→ **Work to complete**
Task for the records below: count the lines that contain the word "Acceptance" and give only that number.

Start of Given records

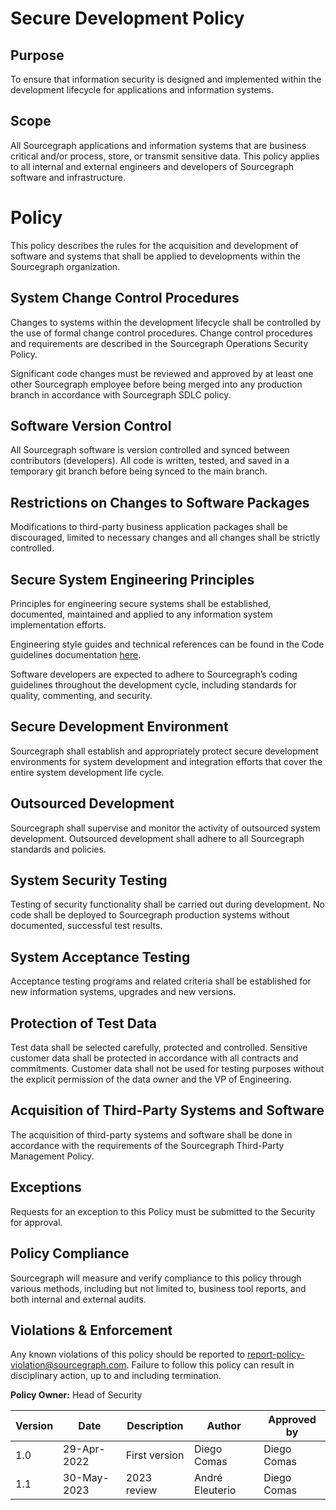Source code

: # **Secure Development Policy**

## **Purpose**

To ensure that information security is designed and implemented within the development lifecycle for applications and information systems.

## **Scope**

All Sourcegraph applications and information systems that are business critical and/or process, store, or transmit sensitive data. This policy applies to all internal and external engineers and developers of Sourcegraph software and infrastructure.

# **Policy**

This policy describes the rules for the acquisition and development of software and systems that shall be applied to developments within the Sourcegraph organization.

## **System Change Control Procedures**

Changes to systems within the development lifecycle shall be controlled by the use of formal change control procedures. Change control procedures and requirements are described in the Sourcegraph Operations Security Policy.

Significant code changes must be reviewed and approved by at least one other Sourcegraph employee before being merged into any production branch in accordance with Sourcegraph SDLC policy.

## **Software Version Control**

All Sourcegraph software is version controlled and synced between contributors (developers). All code is written, tested, and saved in a temporary git branch before being synced to the main branch.

## **Restrictions on Changes to Software Packages**

Modifications to third-party business application packages shall be discouraged, limited to necessary changes and all changes shall be strictly controlled.

## **Secure System Engineering Principles**

Principles for engineering secure systems shall be established, documented, maintained and applied to any information system implementation efforts.

Engineering style guides and technical references can be found in the Code guidelines documentation [here](https://docs.sourcegraph.com/dev/background-information/languages).

Software developers are expected to adhere to Sourcegraph’s coding guidelines throughout the development cycle, including standards for quality, commenting, and security.

## **Secure Development Environment**

Sourcegraph shall establish and appropriately protect secure development environments for system development and integration efforts that cover the entire system development life cycle.

## **Outsourced Development**

Sourcegraph shall supervise and monitor the activity of outsourced system development. Outsourced development shall adhere to all Sourcegraph standards and policies.

## **System Security Testing**

Testing of security functionality shall be carried out during development. No code shall be deployed to Sourcegraph production systems without documented, successful test results.

## **System Acceptance Testing**

Acceptance testing programs and related criteria shall be established for new information systems, upgrades and new versions.

## **Protection of Test Data**

Test data shall be selected carefully, protected and controlled. Sensitive customer data shall be protected in accordance with all contracts and commitments. Customer data shall not be used for testing purposes without the explicit permission of the data owner and the VP of Engineering.

## **Acquisition of Third-Party Systems and Software**

The acquisition of third-party systems and software shall be done in accordance with the requirements of the Sourcegraph Third-Party Management Policy.

## **Exceptions**

Requests for an exception to this Policy must be submitted to the Security for approval.

## **Policy Compliance**

Sourcegraph will measure and verify compliance to this policy through various methods, including but not limited to, business tool reports, and both internal and external audits.

## **Violations & Enforcement**

Any known violations of this policy should be reported to [report-policy-violation@sourcegraph.com](mailto:report-policy-violation@sourcegraph.com). Failure to follow this policy can result in disciplinary action, up to and including termination.

**Policy Owner:** Head of Security

| Version | Date        | Description   | Author          | Approved by |
| ------- | ----------- | ------------- | --------------- | ----------- |
| 1.0     | 29-Apr-2022 | First version | Diego Comas     | Diego Comas |
| 1.1     | 30-May-2023 | 2023 review   | André Eleuterio | Diego Comas |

End of Given records

→ **Output of the task**
2